What you are asked to do -
Nothing should appear in the answer except the lines below from the line containing "Hand Gesture Control: Move" through the line containing "## Introduction: ##", copied exactly, with pictures left out.

Source texts of formatted documents
******
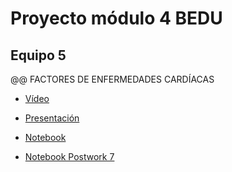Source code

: # Proyecto módulo 4 BEDU
## Equipo 5

@@ FACTORES DE ENFERMEDADES CARDÍACAS

 - [Vídeo](link)

 - [Presentación](link)
 
 - [Notebook]() 
 
 - [Notebook Postwork 7]()


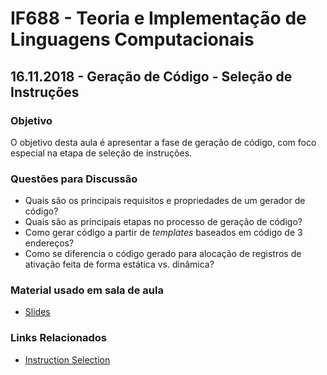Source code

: # IF688 - Teoria e Implementação de Linguagens Computacionais

## 16.11.2018 - Geração de Código - Seleção de Instruções

### Objetivo

O objetivo desta aula é apresentar a fase de geração de código, com foco especial na etapa de seleção de instruções. 

### Questões para Discussão

- Quais são os principais requisitos e propriedades de um gerador de código?
- Quais são as principais etapas no processo de geração de código?
- Como gerar código a partir de _templates_ baseados em código de 3 endereços?
- Como se diferencia o código gerado para alocação de registros de ativação feita de forma estática vs. dinâmica?

### Material usado em sala de aula

- [Slides](https://drive.google.com/open?id=1fliVycWhkr3TsH1VMav0oEiI2vRPb2Dq)

### Links Relacionados

- [Instruction Selection](https://en.wikipedia.org/wiki/Instruction_selection)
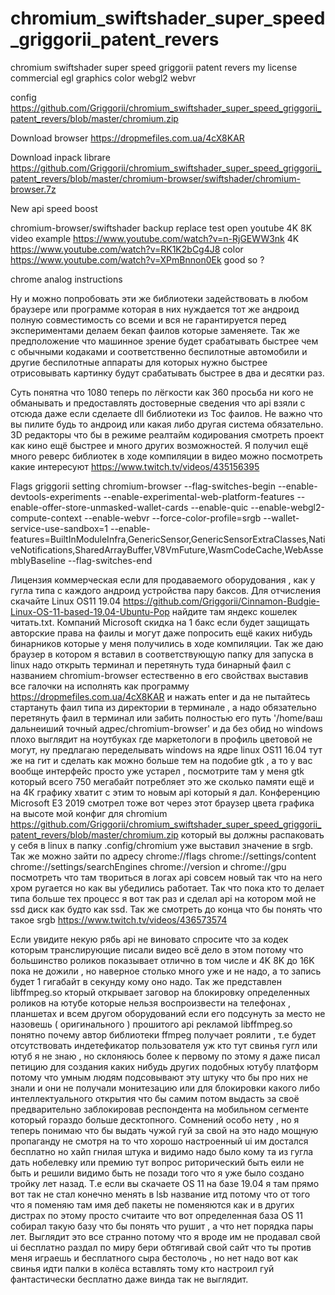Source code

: # chromium_swiftshader_super_speed_griggorii_patent_revers
chromium swiftshader super speed griggorii patent revers my license commercial egl graphics color webgl2 webvr

config https://github.com/Griggorii/chromium_swiftshader_super_speed_griggorii_patent_revers/blob/master/chromium.zip

Download browser https://dropmefiles.com.ua/4cX8KAR

Download inpack librare https://github.com/Griggorii/chromium_swiftshader_super_speed_griggorii_patent_revers/blob/master/chromium-browser/swiftshader/chromium-browser.7z

New api speed boost 

chromium-browser/swiftshader backup replace test open youtube 4K 8K video example https://www.youtube.com/watch?v=n-RjGEWW3nk 4K https://www.youtube.com/watch?v=RK1K2bCg4J8 color https://www.youtube.com/watch?v=XPmBnnon0Ek good so ?

chrome analog instructions

Ну и можно попробовать эти же библиотеки задействовать в любом браузере или программе которая в них нуждается тот же андроид 
полную совместимость со всеми и вся не гарантируется перед экспериментами делаем бекап фаилов которые заменяете. Так же предположение что машинное зрение будет срабатывать быстрее чем с обычными кодаками и соответственно беспилотные автомобили и другие беспилотные аппараты для которых нужно быстрее отрисовывать картинку будут срабатывать быстрее в два и десятки раз.

Суть понятна что 1080 теперь по лёгкости как 360 просьба ни кого не обманывать и предоставлять достоверные сведения что api 
взяли с отсюда даже если сделаете dll библиотеки из Toc фаилов. Не важно что вы пилите будь то андроид или какая либо другая система обязательно. 3D редакторы что бы в режиме реалтайм кодирования смотреть проект как кино ещё быстрее и много других возможностей. Я получил ещё много реверс библиотек в ходе компиляции в видео можно посмотреть какие интересуют https://www.twitch.tv/videos/435156395

Flags griggorii setting chromium-browser --flag-switches-begin --enable-devtools-experiments --enable-experimental-web-platform-features --enable-offer-store-unmasked-wallet-cards --enable-quic --enable-webgl2-compute-context --enable-webvr --force-color-profile=srgb --wallet-service-use-sandbox=1 --enable-features=BuiltInModuleInfra,GenericSensor,GenericSensorExtraClasses,NativeNotifications,SharedArrayBuffer,V8VmFuture,WasmCodeCache,WebAssemblyBaseline --flag-switches-end

Лицензия коммерческая если для продаваемого оборудования , как у гугла типа с каждого андроид устройства пару баксов. Для отчисления скачайте Linux OS11 19.04  https://github.com/Griggorii/Cinnamon-Budgie-Linux-OS-11-based-19.04-Ubuntu-Pop найдите там яндекс кошелек читать.txt. Компаний Microsoft скидка на 1 бакс если будет защищать авторские права на фаилы и могут даже попросить ещё каких нибудь бинарников которые у меня получились в ходе компиляции. Так же даю браузер в котором я вставил в соответствующую папку для запуска в linux надо открыть терминал и перетянуть туда бинарный фаил с названием chromium-browser естественно в его свойствах выставив все галочки на исполнять как программу https://dropmefiles.com.ua/4cX8KAR и нажать enter и да не пытайтесь стартануть фаил типа из директории в терминале , а надо обязательно перетянуть фаил в терминал или забить полностью его путь '/home/ваш дальнеиший точный адрес/chromium-browser' и да без обид но windows плохо выглядит на ноутбуках где маркетологи в профиль цветовой не могут, ну предлагаю переделывать windows на ядре linux OS11 16.04 тут же на гит 
и сделать как можно больше тем на подобие gtk , а то у вас вообще интерфейс просто уже устарел , посмотрите там у меня gtk который всего 750 мегабайт потребляет это же сколько памяти ещё и на 4К графику хватит с этим то новым api который я дал. Конференцию Microsoft E3 2019 смотрел тоже вот через этот браузер цвета графика на высоте мой конфиг для chromium https://github.com/Griggorii/chromium_swiftshader_super_speed_griggorii_patent_revers/blob/master/chromium.zip который вы должны распаковать у себя в linux в папку .config/chromium уже выставил значение в srgb. Так же можно зайти по адресу chrome://flags chrome://settings/content chrome://settings/searchEngines chrome://version и chrome://gpu посмотреть что там твориться в логах api совсем новый так что на него хром ругается но как вы убедились работает.
Так что пока кто то делает типа больше тех процесс я вот так раз и сделал api на котором мой не ssd диск как будто как ssd.
Так же смотреть до конца что бы понять что такое srgb https://www.twitch.tv/videos/436573574

Если увидите некую рябь api не виновато спросите что за кодек которым транслирующие писали видео всё дело в этом потому что большинство роликов показывает отлично в том числе и 4K 8K до 16K пока не дожили , но наверное столько много уже и не надо, а то запись будет 1 гигабайт в секунду кому оно надо. Так же представлен libffmpeg.so кторый открывает заговор на блокировку определенных роликов на ютубе которые нельзя воспроизвести на телефонах , планшетах и всем другом оборудований если его подсунуть за место не назовешь ( оригинального ) прошитого api рекламой libffmpeg.so понятно почему автор библиотеки ffmpeg получает роялити , т.е будет отсутствовать индетефикатор пользователя уж кто тут свинья гугл или ютуб я не знаю , но склоняюсь более к первому по этому я даже писал петицию для создания каких нибудь других подобных ютубу платформ потому что умным людям подсовывают эту штуку что бы про них не знали и они не получали монитезацию или для блокировки какого либо интеллектуального открытия что бы самим потом выдасть за своё предварительно заблокировав респондента на мобильном сегменте который гораздо больше десктопного. Сомнений особо нету , но я теперь понимаю что бы выдать чужой гуй за свой на это надо мощную пропаганду не смотря на то что хорошо настроенный ui им достался бесплатно но хайп гнилая штука и видимо надо было кому та из гугла дать нобелевку или премию тут вопрос риторический быть еили не быть и решили видимо быть не позади того что я уже было создано тройку лет назад. Т.е  если вы скачаете  OS 11 на базе 19.04 я там прямо вот так не стал конечно менять в lsb название итд потому что от того что я поменяю там имя деб пакеты не поменяются как и в других дистрах по этому просто считаите что вот определенная база OS 11 собирал такую базу что бы понять что рушит , а что нет порядка пары лет. Выглядит это все странно потому что я вроде им не продавал свой ui бесплатно раздал по миру бери обтягивай свой сайт что ты против меня играешь и бесплатного сыра бестолочь , но нет надо вот как свинья идти палки в колёса вставлять тому кто настроил гуй фантастически бесплатно даже винда так не выглядит.


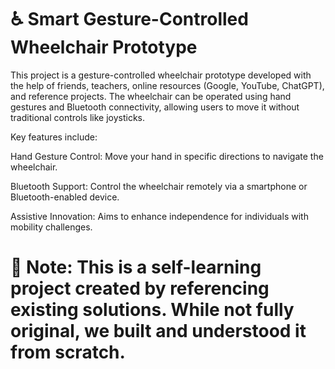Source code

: # ♿ Smart Gesture-Controlled Wheelchair Prototype
This project is a gesture-controlled wheelchair prototype developed with the help of friends, teachers, online resources (Google, YouTube, ChatGPT), and reference projects. The wheelchair can be operated using hand gestures and Bluetooth connectivity, allowing users to move it without traditional controls like joysticks.

Key features include:

Hand Gesture Control: Move your hand in specific directions to navigate the wheelchair.

Bluetooth Support: Control the wheelchair remotely via a smartphone or Bluetooth-enabled device.

Assistive Innovation: Aims to enhance independence for individuals with mobility challenges.

# 🔧 Note: This is a self-learning project created by referencing existing solutions. While not fully original, we built and understood it from scratch.
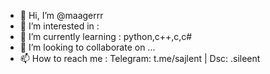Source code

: - 👋 Hi, I’m @maagerrr
- 👀 I’m interested in :
- 🌱 I’m currently learning : python,c++,c,c#
- 💞️ I’m looking to collaborate on ...
- 📫 How to reach me : Telegram: t.me/sajlent | Dsc: .sileent
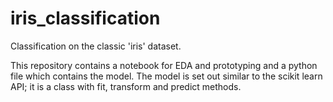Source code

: # iris_classification
Classification on the classic 'iris' dataset.

This repository contains a notebook for EDA and prototyping and a python file which contains the model.  The model is set out similar to the scikit learn API; it is a class with fit, transform and predict methods.

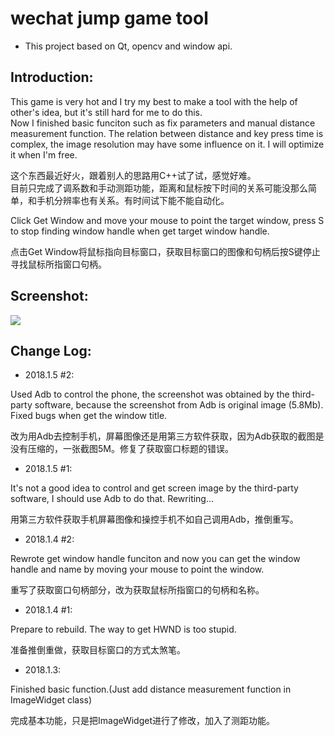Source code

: # wechat jump game tool
- This project based on Qt, opencv and window api.
## Introduction: ##

This game is very hot and I try my best to make a tool with the help of other's idea, but it's still hard for me to do this.      
Now I finished basic funciton such as fix parameters and manual distance measurement function. The relation between distance and key press time is complex, the image resolution may have some influence on it. I will optimize it when I'm free.

这个东西最近好火，跟着别人的思路用C++试了试，感觉好难。       
目前只完成了调系数和手动测距功能，距离和鼠标按下时间的关系可能没那么简单，和手机分辨率也有关系。有时间试下能不能自动化。

Click Get Window and move your mouse to point the target window, press S to stop finding window handle when get target window handle.     

点击Get Window将鼠标指向目标窗口，获取目标窗口的图像和句柄后按S键停止寻找鼠标所指窗口句柄。           
## Screenshot: ##
![](https://github.com/WangHongshuo/wechat_jump_game-Qt-opencv/blob/master/README/readme.png)
## Change Log: ##

- 2018.1.5 #2:     

Used Adb to control the phone, the screenshot was obtained by the third-party software, because the screenshot from Adb is original image (5.8Mb). Fixed bugs when get the window title. 

改为用Adb去控制手机，屏幕图像还是用第三方软件获取，因为Adb获取的截图是没有压缩的，一张截图5M。修复了获取窗口标题的错误。

- 2018.1.5 #1:

It's not a good idea to control and get screen image by the third-party software, I should use Adb to do that. Rewriting...

用第三方软件获取手机屏幕图像和操控手机不如自己调用Adb，推倒重写。

- 2018.1.4 #2:     

Rewrote get window handle funciton and now you can get the window handle and name by moving your mouse to point the window.     

重写了获取窗口句柄部分，改为获取鼠标所指窗口的句柄和名称。     

- 2018.1.4 #1:        
   
Prepare to rebuild. The way to get HWND is too stupid.     

准备推倒重做，获取目标窗口的方式太煞笔。     

- 2018.1.3:      

Finished basic function.(Just add distance measurement function in ImageWidget class)

完成基本功能，只是把ImageWidget进行了修改，加入了测距功能。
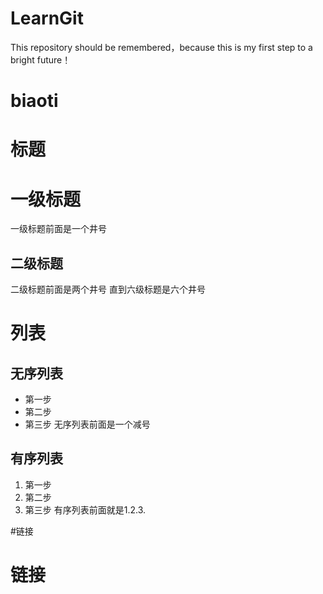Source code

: # LearnGit
This repository should be remembered，because this is my first step to a bright future！
# biaoti
# 标题
# 一级标题
一级标题前面是一个井号
## 二级标题
二级标题前面是两个井号 直到六级标题是六个井号


# 列表
## 无序列表
- 第一步
- 第二步
- 第三步
无序列表前面是一个减号
## 有序列表
1. 第一步
2. 第二步
3. 第三步
有序列表前面就是1.2.3.

#链接
# 链接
******
The completed task -
Hand Gesture Control: Move your hand in specific directions to navigate the wheelchair.

Bluetooth Support: Control the wheelchair remotely via a smartphone or Bluetooth-enabled device.

Assistive Innovation: Aims to enhance independence for individuals with mobility challenges.

# 🔧 Note: This is a self-learning project created by referencing existing solutions. While not fully original, we built and understood it from scratch.
Source code

: - 👋 Hi, I’m @maagerrr
- 👀 I’m interested in :
- 🌱 I’m currently learning : python,c++,c,c#
- 💞️ I’m looking to collaborate on ...
- 📫 How to reach me : Telegram: t.me/sajlent | Dsc: .sileent
Source code

: # iris_classification
Classification on the classic 'iris' dataset.

This repository contains a notebook for EDA and prototyping and a python file which contains the model.  The model is set out similar to the scikit learn API; it is a class with fit, transform and predict methods.

Source code

: # wechat jump game tool
- This project based on Qt, opencv and window api.
## Introduction: ##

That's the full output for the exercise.